* Exercise prompt: Print each line from the start of the records below up through the line where "cycle budget and" is found, exactly as given.

* Source records:

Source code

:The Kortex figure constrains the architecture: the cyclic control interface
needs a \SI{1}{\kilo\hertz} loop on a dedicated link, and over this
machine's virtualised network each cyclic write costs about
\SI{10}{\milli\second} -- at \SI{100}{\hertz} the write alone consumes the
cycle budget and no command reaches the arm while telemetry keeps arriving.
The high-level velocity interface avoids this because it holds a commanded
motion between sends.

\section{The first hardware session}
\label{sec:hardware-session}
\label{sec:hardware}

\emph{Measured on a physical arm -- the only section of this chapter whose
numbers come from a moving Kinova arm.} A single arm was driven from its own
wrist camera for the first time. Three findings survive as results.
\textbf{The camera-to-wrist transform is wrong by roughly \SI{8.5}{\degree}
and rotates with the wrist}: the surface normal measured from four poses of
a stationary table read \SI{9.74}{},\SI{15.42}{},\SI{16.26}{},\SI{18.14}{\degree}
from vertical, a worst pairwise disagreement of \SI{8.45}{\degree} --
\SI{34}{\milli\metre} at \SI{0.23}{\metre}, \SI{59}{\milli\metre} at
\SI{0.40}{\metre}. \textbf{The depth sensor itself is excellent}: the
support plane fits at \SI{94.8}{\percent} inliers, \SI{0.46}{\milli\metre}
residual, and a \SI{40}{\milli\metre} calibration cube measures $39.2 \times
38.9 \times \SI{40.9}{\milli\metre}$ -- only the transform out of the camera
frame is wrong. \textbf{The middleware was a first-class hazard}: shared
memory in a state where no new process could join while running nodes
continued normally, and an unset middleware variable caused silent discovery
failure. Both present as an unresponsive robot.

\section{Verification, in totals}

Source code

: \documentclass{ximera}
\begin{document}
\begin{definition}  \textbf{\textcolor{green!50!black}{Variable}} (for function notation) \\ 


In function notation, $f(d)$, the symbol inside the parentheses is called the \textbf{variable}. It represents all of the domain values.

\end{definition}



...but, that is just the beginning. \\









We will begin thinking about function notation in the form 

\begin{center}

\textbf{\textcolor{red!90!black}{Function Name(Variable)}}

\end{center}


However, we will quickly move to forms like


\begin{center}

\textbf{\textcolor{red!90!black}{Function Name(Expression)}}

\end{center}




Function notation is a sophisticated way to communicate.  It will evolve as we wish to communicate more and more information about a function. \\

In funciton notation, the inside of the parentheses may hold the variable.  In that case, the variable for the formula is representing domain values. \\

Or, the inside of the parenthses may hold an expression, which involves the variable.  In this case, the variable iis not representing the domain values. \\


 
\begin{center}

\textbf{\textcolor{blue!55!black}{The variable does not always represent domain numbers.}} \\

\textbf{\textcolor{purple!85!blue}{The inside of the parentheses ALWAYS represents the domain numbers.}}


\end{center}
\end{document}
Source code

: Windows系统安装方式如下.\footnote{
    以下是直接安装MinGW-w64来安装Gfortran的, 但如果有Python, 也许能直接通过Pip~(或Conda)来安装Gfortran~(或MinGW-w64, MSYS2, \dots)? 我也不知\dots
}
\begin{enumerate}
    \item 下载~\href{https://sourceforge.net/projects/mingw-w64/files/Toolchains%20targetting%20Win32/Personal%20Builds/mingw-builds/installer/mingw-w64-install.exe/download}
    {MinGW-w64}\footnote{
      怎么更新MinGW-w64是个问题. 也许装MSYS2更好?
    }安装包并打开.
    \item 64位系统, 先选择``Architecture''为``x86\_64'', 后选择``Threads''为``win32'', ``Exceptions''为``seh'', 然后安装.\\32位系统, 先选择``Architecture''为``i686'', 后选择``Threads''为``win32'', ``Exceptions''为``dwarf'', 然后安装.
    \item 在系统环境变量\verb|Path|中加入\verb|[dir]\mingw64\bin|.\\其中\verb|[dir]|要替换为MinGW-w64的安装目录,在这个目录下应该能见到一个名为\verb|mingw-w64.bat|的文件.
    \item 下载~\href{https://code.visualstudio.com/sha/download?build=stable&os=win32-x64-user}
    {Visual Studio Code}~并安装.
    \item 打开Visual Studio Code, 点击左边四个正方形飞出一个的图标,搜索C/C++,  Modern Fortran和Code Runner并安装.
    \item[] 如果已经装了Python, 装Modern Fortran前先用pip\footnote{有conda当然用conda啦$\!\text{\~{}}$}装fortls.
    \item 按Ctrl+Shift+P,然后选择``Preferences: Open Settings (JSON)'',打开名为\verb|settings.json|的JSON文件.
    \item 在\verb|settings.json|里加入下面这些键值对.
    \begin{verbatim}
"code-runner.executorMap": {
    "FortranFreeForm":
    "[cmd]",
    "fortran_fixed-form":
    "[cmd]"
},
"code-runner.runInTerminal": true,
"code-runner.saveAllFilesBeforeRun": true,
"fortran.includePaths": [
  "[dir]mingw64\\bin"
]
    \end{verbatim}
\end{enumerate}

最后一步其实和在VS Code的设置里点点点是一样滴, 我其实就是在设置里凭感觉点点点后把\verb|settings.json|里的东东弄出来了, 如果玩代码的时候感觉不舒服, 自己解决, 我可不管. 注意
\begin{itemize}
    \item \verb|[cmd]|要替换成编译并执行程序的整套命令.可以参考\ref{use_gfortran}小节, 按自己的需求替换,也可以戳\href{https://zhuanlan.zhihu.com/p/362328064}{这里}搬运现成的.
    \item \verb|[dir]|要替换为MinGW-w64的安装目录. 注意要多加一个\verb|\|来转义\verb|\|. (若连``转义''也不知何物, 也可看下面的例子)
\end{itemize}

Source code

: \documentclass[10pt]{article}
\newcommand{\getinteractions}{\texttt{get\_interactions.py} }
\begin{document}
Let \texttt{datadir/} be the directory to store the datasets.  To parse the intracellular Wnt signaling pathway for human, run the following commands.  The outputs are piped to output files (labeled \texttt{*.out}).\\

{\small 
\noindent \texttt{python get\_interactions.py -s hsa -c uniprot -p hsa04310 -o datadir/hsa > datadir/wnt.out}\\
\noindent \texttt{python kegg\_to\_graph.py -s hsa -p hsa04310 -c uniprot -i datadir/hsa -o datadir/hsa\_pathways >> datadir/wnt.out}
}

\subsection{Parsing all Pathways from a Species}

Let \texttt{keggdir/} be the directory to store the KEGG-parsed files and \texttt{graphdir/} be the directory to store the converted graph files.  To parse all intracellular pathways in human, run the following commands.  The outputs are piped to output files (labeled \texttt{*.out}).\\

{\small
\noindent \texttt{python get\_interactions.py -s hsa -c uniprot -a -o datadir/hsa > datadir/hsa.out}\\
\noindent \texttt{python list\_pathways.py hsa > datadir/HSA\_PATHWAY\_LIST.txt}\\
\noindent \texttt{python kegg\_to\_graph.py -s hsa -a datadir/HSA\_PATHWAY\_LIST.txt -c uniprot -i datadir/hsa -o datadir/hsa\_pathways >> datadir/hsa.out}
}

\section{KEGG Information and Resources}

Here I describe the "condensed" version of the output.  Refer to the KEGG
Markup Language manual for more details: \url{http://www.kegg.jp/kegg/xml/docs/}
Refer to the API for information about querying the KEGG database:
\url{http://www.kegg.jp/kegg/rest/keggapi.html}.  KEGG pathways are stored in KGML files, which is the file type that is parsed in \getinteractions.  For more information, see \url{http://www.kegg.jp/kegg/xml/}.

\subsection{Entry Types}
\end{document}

* Answer to this task:
Source code

:The Kortex figure constrains the architecture: the cyclic control interface
needs a \SI{1}{\kilo\hertz} loop on a dedicated link, and over this
machine's virtualised network each cyclic write costs about
\SI{10}{\milli\second} -- at \SI{100}{\hertz} the write alone consumes the
cycle budget and no command reaches the arm while telemetry keeps arriving.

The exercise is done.